Happiness—what is it really about? Throughout the history of mankind, we have been trying to define and search for happiness. Therefore, it is quite astounding that happiness is still such a confusing concept. Happiness, according to both researchers and common folk consists of a variety of factors and includes many complex elements. This makes it very hard to settle on one clear, unambiguous definition. However, according to some recent discussions on the topic, happiness can be divided into two different concepts: hedonistic happiness and eudaemonistic happiness.
Hedonistic happiness – a quick feeling of pleasure
Happiness can be experienced both short or long term. Happiness that results from an event, the environment, or from a specific activity is called hedonistic happiness. Our society is filled with sources of hedonistic happiness: the pleasure of food or intoxicants, watching your favorite TV show or the feeling when forming a new relationship. Often true happiness gets mixed up with this concept of pleasure, even though happiness is actually a much more permanent mental state. Happiness does not depend on pleasure experienced in a specific moment. Of course, feeling pleasure is also an important part of happiness, but it must not be confused with the overall state of happiness. Happiness should not be seen merely as hedonistic pleasure, but rather as self-realization, self-awareness, and finding one’s purpose.

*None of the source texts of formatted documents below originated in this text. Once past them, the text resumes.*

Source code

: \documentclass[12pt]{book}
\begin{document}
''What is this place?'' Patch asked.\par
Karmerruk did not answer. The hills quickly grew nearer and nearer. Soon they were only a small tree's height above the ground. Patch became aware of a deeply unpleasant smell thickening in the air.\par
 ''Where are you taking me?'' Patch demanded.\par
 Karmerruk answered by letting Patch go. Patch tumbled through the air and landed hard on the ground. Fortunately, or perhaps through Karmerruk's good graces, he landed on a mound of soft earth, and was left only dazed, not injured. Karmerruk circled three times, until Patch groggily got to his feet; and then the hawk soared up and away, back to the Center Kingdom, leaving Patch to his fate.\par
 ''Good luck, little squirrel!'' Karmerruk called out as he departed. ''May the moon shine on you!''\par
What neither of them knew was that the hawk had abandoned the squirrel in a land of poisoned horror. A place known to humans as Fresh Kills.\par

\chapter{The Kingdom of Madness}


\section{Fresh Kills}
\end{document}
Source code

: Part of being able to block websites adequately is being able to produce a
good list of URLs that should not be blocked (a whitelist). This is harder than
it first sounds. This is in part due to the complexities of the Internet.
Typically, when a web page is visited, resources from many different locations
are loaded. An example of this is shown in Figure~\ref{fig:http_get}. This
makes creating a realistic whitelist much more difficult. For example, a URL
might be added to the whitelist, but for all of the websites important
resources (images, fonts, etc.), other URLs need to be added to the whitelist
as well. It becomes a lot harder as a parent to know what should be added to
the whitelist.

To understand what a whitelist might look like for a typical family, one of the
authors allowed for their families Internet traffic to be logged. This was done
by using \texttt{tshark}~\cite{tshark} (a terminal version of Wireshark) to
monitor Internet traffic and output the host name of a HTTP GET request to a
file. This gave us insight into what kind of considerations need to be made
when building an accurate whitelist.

Eudaemonistic happiness – a long-term mental state
The purpose or meaningfulness of one’s life is seen as more profound and significant than hedonistic happiness and is strongly linked to eudaemonistic well-being.
Eudaemonistic happiness is seen as a long-term state of mind. Eudaemony means finding meaning in everything one does. Thus, long-term happiness is based on the fact that the actions we take are meaningful to us. However, it does not mean we always feel pleasurable emotions when we are eudaemonistically happy. A happy person can also have bad days or be stressed out by life challenges, but a happy person can view these challenges in a realistic perspective.
” Happiness is like an umbrella – it protects from getting soaked but in the bigger storms you’re bound to get a bit wet.”
What really makes you happy?
The challenge of happiness is to find ways to meet higher level needs such as building self-esteem, creating connections with people, or self-actualization. Eudaemonistic happiness challenges people to ask difficult questions that are often easily avoided: What am I really interested in? Who do I want to spend my time with? What brings purpose to my life? Happiness is the holistic satisfaction found within oneself in daily life when these higher needs have been satisfied.
We live in an instant happiness culture where happiness can be achieved when we decide to be happy. In reality this change requires a lot of effort. Our society focuses on external motivators and, above all, maximizing material wealth. It is easier to achieve hedonistic happiness and find external motivation through environmental stimuli than eudaemonic happiness, which can only be achieved internally. That is why it is so difficult for us to define what makes us happy or to understand what motivates us. However, investing time to find out what actually makes you happy is worth the effort. Happy people live longer, are healthier, more creative, more successful, and have a more realistic understanding of their own strengths and skills.
Organizations and happiness
Studies have shown a relationship between happiness, motivation, and high-quality work, which in turn has led many companies to invest in happiness. Happiness in the organization, however, is not only built on feelings of satisfaction, positive thinking, or through a pleasant collegial coexistence, but also through the achievement of success on both an individual and corporate level.
When happiness is at the heart of the company’s purpose it results in happier lives for both customers and employees. A happy organization also performs well economically, as employees’ actions support a positive customer experience and their satisfaction. Also, happy employees have very positive effects for a business: evidence shows that a happy employee is more productive and more motivated. The aim for organizations should thus not only be developing business, but also to create a happy working environment for its employees.
Therefore, one of the basic tasks of an organization is to improve the quality of life of its employees. Individual happiness at work is also influenced by one’s personality and cultural fit with the organization and their work as well as by the individual’s expectations, needs and preferences. Happiness in the workplace is affected by both short-term and long-term conditions related to specific tasks or to the whole organization. Thus, happiness in an organization is a complex, multidimensional matter. Searching for eudaemonistic happiness is a big challenge for both the individual and organizations, but definitely a challenge worth taking on.
What is happiness for me?
Having explored the complexities of eudaemonistic happiness, I have come to the conclusion that it is almost impossible to summarize happiness in only one sentence or concept. But let me try: my own happiness consists of meaningful work at Framery, having a caring family around me and other close relationships, and self-realization through my hobbies. At the same time, I must admit that hedonistic pleasures, such as traveling, good food and chilled white wine, also play a big role in my pursuit of happiness. What makes you happy?